For example, the last graph in the above sequence is (1, 0, 0, 1, Ø), where Ø is the graph with no vertices or edges.
We define a sequence such that if the graph (p, q, r, s, T) precedes the graph (p’, q’, r’, s’, T’) in the sequence we define, then we have one of the following:
- p > p’;
- p = p’ and q > q’;
- (p, q) = (p’, q’) and r > r’;
- (p, q, r) = (p’, q’, r’) and s > s’;
- (p, q, r, s) = (p’, q’, r’, s’) and T is not a graph minor of T’.
With this convenient notation, we can write down some more terms of the sequence:
G18 (1, 0, 0, 0, 15-cycle) G19 (1, 0, 0, 0, 14-cycle) ... G29 (1, 0, 0, 0, square) G30 (1, 0, 0, 0, triangle = H1) G31 (1, 0, 0, 0, H2) G32 (1, 0, 0, 0, H3) ... G(2^(3 × 2^95) + 20) (1, 0, 0, 0, isolated_vertex) G(2^(3 × 2^95) + 21) (1, 0, 0, 0, Ø)
where H1, H2, H3, … is the sequence of length 2^(3 × 2^95) − 9 that provides a lower bound for SSCG(2).
We can encode a rooted ordered coloured tree as a graph using the construction described here; this graph satisfies the properties required of T. The long initial segment of length 2^(3 × 2^95) + 21 means that we can use lots of vertices in the next step:
G(2^(3 × 2^95) + 22) (0, 2^(2^96), 0, 0, T1)
where T1 is the encoding of the first tree in a maximal-length sequence of rooted coloured trees for TREE(3). The ‘shrinking counter’ mechanism allows us to obtain a sequence of (l+7) TREE(3) graphs (none of which is a minor of any later graph) culminating in:
G(2^(3 × 2^95) + 22 + (l+7) TREE(3)) (0, 2^(2^96), 0, 0, Ø) G(2^(3 × 2^95) + 23 + (l+7) TREE(3)) (0, 2^(2^96)-1, TREE(3), 0, U1)
where U1 is the encoding of the first tree in a maximal-length sequence of rooted coloured trees for TREE^2(3). At the end of the graph sequence corresponding to this tree sequence, we have the graph represented by the 5-tuple:
(0, 2^(2^96)-1, TREE(3), 0, Ø)
which can then be followed by:
(0, 2^(2^96)-1, TREE(3)-1, TREE^2(3), V1)
where V1 is the encoding of the first tree in a maximal-length sequence of rooted coloured trees for TREE^3(3).
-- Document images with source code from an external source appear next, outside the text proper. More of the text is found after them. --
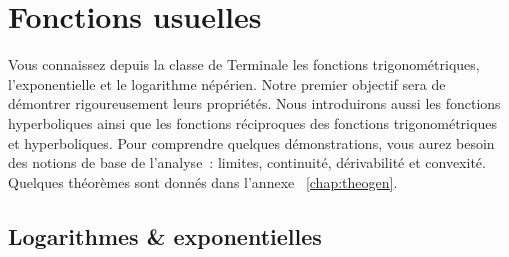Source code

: \chapter{Fonctions usuelles}
\label{chap:fonctionsusuelles}
\minitoc
\minilof
\minilot
Vous connaissez depuis la classe de Terminale les fonctions trigonométriques, 
l’exponentielle et le logarithme népérien. Notre premier objectif sera de 
démontrer rigoureusement leurs propriétés. Nous introduirons aussi les fonctions 
hyperboliques ainsi que les fonctions réciproques des fonctions trigonométriques 
et hyperboliques. Pour comprendre quelques démonstrations, vous aurez besoin des 
notions de base de l’analyse~: limites, continuité, dérivabilité et convexité.  
Quelques théorèmes sont donnés dans l'annexe~
\ref{chap:theogen}.
\section{Logarithmes \& exponentielles}
\label{sec:chap1-logetexp}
We can continue to repeat this same argument a total of TREE^2(3) times, decrementing the penultimate element of this 5-tuple each time, with the final iteration exceeding TREE^(TREE^2(3))(3) steps before we reach:
(0, 2^(2^96)-1, TREE(3)-1, 0, Ø)
This already proves what we set out to show, but it is clear that the iteration can go much further.
One of the complaints on the Googology Wiki is that comparisons with the fast-growing hierarchy are essentially meaningless unless you specify a sufficiently large system of fundamental sequences. For example, if omega[n]=BB(n), then f_omega is uncomputable. Although Friedman did make a system of fundamental sequences up to that level, it’s noticeably different from “standard” systems and as such it’s somewhat misleading to claim any comparison with “the fast-growing hierarchy”.
https://inst.eecs.berkeley.edu/~cs61bl/r//cur/trees/fibonacci-tree.html?topic=lab15.topic&step=7&course=
19:49’’24e’ 24 Tem 2020 Cum tarihinde, Complex Projective 4-Space şunu yazdı: #yiv2859772575 a:hover {color:red;}#yiv2859772575 a {text-decoration:none;color:#0088cc;}#yiv2859772575 a.yiv2859772575primaryactionlink:link, #yiv2859772575 a.yiv2859772575primaryactionlink:visited {background-color:#2585B2;color:#fff;}#yiv2859772575 a.yiv2859772575primaryactionlink:hover, #yiv2859772575 a.yiv2859772575primaryactionlink:active {background-color:#11729E !important;color:#fff !important;}#yiv2859772575 WordPress.com | apgoucher posted: “There have been many exciting results proved by members of the Googology wiki, a website concerned with fast-growing functions. Some of the highlights include: Wythagoras’s construction of an 18-state Turing machine which takes more than Graham’s number” | |
I think the illustration for T17 is missing. The illustrations jump from T16 to T18. The explanation is clear, though.
Oh yes — well spotted!
If I am understanding things correctly, tree(7) is 30 (the maximal-length sequence constructed from the 11 monochromatic tree structures with at most 7 nodes). And tree(tree(7)) would be computed similarly, except it would be the maximal-length sequence derived from all trees of at least 30 nodes, meaning we have to evaluate the possibilities that derive from https://oeis.org/A000055 [30+1] cases. And so on.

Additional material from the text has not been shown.